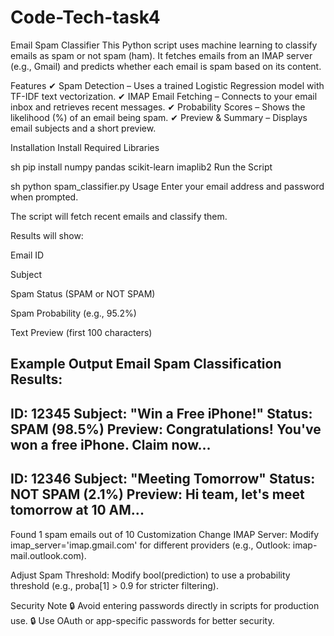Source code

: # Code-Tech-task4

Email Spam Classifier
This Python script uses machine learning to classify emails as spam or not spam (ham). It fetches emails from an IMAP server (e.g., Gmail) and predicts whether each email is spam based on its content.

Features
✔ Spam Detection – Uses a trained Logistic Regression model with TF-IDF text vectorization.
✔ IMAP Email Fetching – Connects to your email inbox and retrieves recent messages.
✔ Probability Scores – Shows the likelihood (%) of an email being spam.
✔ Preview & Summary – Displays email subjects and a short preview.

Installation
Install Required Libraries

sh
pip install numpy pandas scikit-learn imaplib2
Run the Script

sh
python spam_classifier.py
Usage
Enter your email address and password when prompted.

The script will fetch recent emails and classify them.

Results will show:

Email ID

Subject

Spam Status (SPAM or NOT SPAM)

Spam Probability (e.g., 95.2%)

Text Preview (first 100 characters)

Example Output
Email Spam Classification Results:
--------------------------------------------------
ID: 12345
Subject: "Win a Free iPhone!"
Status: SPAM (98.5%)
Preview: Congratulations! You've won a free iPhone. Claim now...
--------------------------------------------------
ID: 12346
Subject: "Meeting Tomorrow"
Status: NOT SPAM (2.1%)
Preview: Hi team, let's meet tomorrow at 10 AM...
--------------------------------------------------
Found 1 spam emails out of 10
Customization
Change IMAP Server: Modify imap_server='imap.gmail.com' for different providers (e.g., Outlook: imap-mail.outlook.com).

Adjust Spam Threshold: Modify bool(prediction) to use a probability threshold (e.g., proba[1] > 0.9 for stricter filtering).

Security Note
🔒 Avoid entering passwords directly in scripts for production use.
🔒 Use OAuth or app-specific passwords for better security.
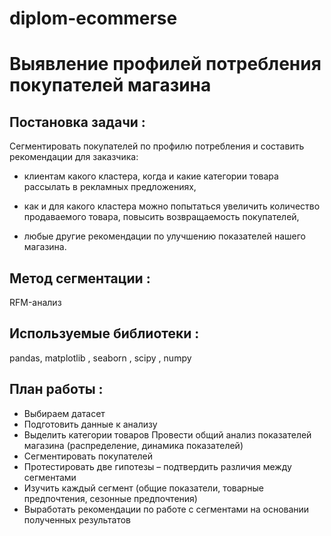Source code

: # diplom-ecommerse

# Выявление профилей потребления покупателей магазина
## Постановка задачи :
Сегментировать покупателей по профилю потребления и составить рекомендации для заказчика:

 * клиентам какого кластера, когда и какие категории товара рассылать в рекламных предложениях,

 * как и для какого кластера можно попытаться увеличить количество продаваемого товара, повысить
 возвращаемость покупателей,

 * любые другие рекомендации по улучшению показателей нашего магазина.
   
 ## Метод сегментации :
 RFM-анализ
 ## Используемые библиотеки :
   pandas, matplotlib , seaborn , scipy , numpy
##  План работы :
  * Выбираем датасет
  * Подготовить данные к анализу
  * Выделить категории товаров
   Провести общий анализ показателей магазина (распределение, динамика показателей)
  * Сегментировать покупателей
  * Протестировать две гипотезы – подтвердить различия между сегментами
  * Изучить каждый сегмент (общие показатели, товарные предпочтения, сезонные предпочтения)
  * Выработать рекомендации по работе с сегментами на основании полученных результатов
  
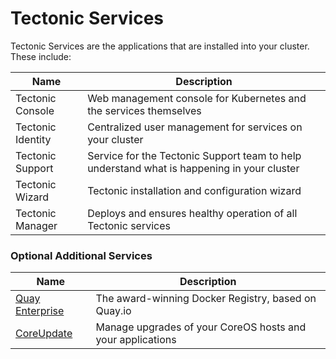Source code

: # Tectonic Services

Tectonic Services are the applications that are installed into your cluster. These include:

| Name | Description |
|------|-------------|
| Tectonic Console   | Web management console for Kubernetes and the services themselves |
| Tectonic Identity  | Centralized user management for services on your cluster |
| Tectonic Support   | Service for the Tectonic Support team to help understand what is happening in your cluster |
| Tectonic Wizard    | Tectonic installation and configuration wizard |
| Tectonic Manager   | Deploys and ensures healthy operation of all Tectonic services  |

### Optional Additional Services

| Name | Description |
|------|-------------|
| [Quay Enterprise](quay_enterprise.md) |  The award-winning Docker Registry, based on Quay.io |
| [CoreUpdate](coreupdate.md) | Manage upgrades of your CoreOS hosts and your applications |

—————

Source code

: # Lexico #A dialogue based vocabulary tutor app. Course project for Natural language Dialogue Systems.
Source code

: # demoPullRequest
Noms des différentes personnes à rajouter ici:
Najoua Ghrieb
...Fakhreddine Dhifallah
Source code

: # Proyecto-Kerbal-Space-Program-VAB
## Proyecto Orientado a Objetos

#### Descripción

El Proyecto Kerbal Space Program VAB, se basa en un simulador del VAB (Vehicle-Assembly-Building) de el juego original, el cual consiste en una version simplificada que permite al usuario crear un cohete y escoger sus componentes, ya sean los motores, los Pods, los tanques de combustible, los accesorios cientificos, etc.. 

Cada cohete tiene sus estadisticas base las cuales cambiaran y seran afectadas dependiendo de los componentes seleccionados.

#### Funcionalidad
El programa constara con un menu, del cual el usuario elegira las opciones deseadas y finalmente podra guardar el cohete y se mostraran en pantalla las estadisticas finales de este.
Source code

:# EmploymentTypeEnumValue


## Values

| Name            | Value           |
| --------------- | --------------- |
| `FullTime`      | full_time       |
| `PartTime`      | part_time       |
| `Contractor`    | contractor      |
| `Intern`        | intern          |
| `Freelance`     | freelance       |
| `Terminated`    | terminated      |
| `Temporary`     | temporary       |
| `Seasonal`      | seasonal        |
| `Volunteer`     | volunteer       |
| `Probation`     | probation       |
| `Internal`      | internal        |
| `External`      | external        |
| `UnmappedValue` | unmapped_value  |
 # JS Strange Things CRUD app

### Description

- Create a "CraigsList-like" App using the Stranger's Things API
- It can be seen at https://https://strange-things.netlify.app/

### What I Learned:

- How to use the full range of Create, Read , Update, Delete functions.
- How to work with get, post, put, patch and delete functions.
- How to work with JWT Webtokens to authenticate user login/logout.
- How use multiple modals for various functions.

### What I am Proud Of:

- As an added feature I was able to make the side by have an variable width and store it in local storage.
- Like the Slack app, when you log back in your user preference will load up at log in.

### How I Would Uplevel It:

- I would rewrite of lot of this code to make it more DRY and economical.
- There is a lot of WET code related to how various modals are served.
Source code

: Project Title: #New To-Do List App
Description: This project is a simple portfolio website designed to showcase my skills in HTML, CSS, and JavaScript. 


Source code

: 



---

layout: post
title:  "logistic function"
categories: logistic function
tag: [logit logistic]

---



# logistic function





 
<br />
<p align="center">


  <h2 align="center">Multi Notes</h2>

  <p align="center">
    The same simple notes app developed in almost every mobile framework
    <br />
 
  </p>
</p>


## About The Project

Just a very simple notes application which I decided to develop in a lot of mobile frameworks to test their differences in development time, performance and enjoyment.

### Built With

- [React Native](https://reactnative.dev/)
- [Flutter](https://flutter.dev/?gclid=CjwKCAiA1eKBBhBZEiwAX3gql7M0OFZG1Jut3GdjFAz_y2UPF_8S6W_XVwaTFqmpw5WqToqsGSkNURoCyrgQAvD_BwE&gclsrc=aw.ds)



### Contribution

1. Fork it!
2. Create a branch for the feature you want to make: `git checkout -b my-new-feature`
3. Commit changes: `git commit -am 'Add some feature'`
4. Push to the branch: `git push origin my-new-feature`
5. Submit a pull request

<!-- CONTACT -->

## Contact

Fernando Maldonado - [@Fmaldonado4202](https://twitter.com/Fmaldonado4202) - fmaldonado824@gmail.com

—————

WHAT THE TASK REQUIRES
Look through the entries above; find each line with the word "Space" and copy it.

FINISHED EXERCISE
: # Proyecto-Kerbal-Space-Program-VAB
El Proyecto Kerbal Space Program VAB, se basa en un simulador del VAB (Vehicle-Assembly-Building) de el juego original, el cual consiste en una version simplificada que permite al usuario crear un cohete y escoger sus componentes, ya sean los motores, los Pods, los tanques de combustible, los accesorios cientificos, etc.. 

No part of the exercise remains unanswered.